What is required: All lines with the word "providers" in the material below are required.

- Opening Delimiter -

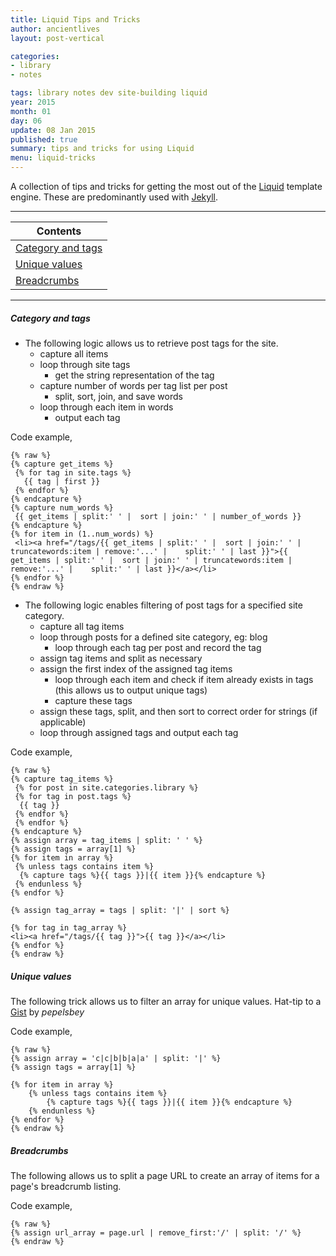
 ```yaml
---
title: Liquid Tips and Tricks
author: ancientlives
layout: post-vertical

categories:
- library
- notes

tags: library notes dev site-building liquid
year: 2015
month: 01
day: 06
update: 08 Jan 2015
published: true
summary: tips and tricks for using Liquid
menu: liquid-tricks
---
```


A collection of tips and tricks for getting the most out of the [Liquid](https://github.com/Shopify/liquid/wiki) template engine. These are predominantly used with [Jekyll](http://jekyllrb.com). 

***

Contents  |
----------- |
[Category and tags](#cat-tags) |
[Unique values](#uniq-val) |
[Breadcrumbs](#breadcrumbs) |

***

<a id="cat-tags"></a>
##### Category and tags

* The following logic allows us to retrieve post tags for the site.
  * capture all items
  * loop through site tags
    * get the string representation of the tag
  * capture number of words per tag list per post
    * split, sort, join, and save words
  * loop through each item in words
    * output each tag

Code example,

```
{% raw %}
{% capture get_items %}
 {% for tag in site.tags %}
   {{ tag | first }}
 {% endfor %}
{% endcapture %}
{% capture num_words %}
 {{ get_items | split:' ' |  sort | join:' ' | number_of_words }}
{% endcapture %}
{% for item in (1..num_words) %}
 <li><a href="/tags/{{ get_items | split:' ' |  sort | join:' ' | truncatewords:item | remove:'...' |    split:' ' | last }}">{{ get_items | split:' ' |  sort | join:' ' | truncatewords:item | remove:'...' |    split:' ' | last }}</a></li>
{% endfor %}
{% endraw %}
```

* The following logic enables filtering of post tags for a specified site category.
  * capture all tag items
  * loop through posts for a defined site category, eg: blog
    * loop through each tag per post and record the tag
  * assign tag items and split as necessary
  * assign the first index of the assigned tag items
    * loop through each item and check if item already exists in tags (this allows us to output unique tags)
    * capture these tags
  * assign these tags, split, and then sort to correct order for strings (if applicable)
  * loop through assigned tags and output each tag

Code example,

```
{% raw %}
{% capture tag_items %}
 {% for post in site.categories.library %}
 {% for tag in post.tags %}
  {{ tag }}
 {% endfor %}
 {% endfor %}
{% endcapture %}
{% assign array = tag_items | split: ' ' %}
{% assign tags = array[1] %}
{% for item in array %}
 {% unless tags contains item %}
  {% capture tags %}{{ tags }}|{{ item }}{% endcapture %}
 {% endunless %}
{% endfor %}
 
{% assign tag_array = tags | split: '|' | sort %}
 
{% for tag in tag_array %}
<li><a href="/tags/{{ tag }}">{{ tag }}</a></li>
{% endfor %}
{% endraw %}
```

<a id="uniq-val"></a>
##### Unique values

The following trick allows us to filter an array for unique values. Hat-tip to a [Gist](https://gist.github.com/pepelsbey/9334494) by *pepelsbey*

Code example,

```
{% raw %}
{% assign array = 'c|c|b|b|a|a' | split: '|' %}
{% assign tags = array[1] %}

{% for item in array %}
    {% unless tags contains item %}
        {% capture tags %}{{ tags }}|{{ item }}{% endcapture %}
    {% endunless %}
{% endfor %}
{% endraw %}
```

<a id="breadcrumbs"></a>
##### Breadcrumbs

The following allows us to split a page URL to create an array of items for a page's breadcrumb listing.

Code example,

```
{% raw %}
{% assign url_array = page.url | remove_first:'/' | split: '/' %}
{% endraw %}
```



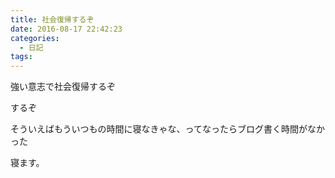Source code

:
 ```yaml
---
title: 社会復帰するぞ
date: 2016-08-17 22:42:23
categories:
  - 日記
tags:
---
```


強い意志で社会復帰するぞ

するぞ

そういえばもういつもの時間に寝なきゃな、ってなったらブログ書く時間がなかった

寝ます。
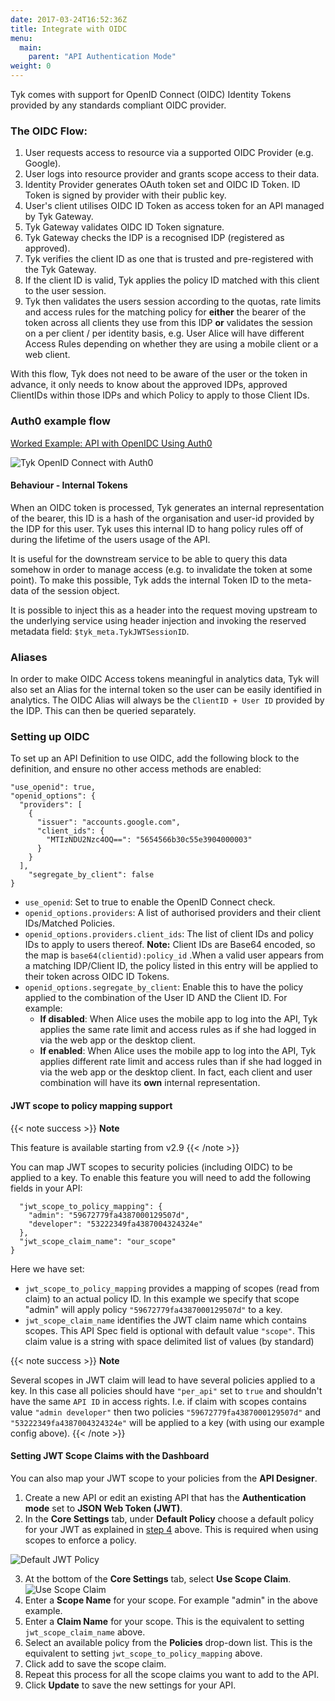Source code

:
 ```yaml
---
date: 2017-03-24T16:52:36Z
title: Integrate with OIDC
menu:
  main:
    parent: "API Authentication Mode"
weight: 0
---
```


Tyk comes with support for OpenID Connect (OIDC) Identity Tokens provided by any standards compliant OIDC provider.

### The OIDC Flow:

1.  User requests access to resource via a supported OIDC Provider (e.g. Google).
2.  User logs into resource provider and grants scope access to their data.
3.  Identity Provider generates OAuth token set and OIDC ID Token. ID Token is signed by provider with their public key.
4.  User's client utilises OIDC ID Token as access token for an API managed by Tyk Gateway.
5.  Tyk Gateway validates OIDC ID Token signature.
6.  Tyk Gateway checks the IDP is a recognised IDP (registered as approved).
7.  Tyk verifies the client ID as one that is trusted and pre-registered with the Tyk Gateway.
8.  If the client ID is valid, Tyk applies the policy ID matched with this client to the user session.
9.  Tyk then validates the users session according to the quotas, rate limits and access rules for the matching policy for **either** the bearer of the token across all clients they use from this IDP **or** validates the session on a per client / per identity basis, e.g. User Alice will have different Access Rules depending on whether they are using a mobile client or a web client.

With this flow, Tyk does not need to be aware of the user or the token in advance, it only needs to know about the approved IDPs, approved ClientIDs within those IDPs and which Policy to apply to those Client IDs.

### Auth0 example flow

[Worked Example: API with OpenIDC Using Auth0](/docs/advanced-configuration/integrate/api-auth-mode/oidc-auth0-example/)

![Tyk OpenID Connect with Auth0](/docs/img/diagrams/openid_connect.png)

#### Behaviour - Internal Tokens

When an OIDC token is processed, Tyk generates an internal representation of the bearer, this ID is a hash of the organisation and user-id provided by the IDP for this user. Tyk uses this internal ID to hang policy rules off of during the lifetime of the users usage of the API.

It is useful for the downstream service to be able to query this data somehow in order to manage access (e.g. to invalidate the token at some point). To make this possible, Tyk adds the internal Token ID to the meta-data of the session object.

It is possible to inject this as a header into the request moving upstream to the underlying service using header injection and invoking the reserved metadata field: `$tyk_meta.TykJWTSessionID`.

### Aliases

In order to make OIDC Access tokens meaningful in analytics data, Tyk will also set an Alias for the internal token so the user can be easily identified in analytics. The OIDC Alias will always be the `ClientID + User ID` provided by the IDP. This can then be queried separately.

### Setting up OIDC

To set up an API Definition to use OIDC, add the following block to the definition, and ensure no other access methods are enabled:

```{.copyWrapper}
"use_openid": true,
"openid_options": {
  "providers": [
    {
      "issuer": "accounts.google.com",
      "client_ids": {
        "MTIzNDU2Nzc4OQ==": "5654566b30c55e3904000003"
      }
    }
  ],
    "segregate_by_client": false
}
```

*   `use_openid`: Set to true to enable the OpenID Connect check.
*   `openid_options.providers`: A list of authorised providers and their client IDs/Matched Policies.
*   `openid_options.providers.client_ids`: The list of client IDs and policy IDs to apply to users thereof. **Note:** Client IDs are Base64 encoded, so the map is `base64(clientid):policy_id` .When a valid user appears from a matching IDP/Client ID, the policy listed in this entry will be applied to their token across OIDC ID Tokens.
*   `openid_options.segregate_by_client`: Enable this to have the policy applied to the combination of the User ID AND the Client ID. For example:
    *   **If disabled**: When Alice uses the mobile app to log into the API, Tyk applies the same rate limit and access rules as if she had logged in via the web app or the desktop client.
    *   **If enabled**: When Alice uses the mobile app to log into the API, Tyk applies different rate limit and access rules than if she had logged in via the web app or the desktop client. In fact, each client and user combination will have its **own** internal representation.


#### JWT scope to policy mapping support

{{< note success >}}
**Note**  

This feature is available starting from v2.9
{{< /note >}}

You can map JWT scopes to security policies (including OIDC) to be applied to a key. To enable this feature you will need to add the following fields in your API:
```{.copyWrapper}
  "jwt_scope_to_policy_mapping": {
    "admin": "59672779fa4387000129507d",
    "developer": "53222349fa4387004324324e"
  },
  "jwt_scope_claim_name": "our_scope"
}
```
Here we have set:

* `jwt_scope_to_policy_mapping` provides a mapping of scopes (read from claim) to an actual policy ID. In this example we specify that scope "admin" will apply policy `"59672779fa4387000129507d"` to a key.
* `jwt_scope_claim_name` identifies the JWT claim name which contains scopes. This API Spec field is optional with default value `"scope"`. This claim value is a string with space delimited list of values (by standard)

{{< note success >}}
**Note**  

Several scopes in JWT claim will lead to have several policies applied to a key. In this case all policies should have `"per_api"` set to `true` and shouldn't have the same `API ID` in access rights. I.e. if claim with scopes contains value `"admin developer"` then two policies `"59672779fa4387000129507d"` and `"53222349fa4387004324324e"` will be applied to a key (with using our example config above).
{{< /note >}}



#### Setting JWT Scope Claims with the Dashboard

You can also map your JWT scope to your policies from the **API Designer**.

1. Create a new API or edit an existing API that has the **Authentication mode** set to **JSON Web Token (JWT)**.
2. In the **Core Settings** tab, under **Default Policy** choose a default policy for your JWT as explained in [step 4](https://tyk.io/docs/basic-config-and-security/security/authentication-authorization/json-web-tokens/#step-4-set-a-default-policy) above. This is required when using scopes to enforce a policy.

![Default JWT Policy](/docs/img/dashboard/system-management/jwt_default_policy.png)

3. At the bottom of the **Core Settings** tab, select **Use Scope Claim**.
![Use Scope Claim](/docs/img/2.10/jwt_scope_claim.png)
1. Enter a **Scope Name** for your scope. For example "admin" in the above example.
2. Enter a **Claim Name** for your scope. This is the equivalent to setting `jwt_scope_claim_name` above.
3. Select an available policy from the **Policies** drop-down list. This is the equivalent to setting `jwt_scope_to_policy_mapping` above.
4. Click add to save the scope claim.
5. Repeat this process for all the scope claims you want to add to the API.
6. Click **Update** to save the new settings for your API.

- Closing Delimiter -
- Opening Delimiter -

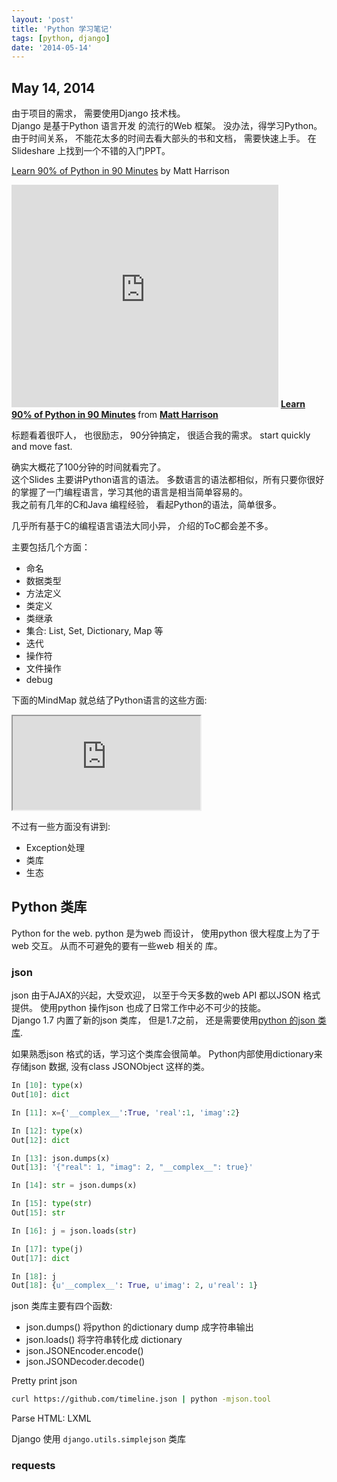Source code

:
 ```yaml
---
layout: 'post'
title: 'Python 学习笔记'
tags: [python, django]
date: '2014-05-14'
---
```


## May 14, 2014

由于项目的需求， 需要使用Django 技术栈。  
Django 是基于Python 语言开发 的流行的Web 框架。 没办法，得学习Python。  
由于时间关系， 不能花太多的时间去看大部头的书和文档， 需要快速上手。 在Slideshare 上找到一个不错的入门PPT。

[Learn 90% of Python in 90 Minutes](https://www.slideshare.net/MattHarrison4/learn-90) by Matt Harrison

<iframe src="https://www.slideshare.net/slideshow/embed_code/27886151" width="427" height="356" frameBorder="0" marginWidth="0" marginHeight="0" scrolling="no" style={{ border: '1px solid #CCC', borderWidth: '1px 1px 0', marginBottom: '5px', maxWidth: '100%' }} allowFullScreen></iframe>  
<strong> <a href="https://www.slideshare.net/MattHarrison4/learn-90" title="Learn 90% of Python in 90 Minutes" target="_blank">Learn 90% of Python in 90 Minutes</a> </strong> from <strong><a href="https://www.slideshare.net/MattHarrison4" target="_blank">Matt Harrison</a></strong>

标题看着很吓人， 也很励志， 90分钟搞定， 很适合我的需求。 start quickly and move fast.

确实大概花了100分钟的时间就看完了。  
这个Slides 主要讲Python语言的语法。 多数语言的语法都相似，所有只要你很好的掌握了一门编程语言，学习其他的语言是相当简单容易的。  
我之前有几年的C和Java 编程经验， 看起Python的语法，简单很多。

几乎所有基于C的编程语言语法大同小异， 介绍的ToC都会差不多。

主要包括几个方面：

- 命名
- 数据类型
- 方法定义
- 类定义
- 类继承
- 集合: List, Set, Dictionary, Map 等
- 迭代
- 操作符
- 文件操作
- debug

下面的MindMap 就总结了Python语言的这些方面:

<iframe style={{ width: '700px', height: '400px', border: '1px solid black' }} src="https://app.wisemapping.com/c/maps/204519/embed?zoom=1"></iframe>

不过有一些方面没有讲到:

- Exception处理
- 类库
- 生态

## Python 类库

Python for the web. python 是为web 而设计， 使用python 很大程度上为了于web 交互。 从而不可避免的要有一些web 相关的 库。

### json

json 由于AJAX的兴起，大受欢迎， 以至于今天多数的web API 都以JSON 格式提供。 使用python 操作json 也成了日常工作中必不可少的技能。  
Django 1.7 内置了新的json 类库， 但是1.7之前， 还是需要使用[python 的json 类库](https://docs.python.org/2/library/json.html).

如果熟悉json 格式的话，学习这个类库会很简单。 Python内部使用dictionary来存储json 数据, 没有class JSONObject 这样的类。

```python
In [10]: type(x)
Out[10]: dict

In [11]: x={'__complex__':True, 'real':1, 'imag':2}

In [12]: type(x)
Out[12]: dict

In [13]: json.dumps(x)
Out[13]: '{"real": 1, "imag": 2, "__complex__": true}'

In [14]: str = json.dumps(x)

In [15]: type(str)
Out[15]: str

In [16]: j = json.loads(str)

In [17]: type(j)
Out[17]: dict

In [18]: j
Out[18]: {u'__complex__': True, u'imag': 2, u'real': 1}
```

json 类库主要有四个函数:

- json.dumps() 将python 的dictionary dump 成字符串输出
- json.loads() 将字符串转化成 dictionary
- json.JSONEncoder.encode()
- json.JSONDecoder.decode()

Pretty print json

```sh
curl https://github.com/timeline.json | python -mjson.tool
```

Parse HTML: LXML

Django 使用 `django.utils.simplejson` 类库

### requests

- Closing Delimiter -

Solution for this task:
  "providers": [
*   `openid_options.providers`: A list of authorised providers and their client IDs/Matched Policies.
*   `openid_options.providers.client_ids`: The list of client IDs and policy IDs to apply to users thereof. **Note:** Client IDs are Base64 encoded, so the map is `base64(clientid):policy_id` .When a valid user appears from a matching IDP/Client ID, the policy listed in this entry will be applied to their token across OIDC ID Tokens.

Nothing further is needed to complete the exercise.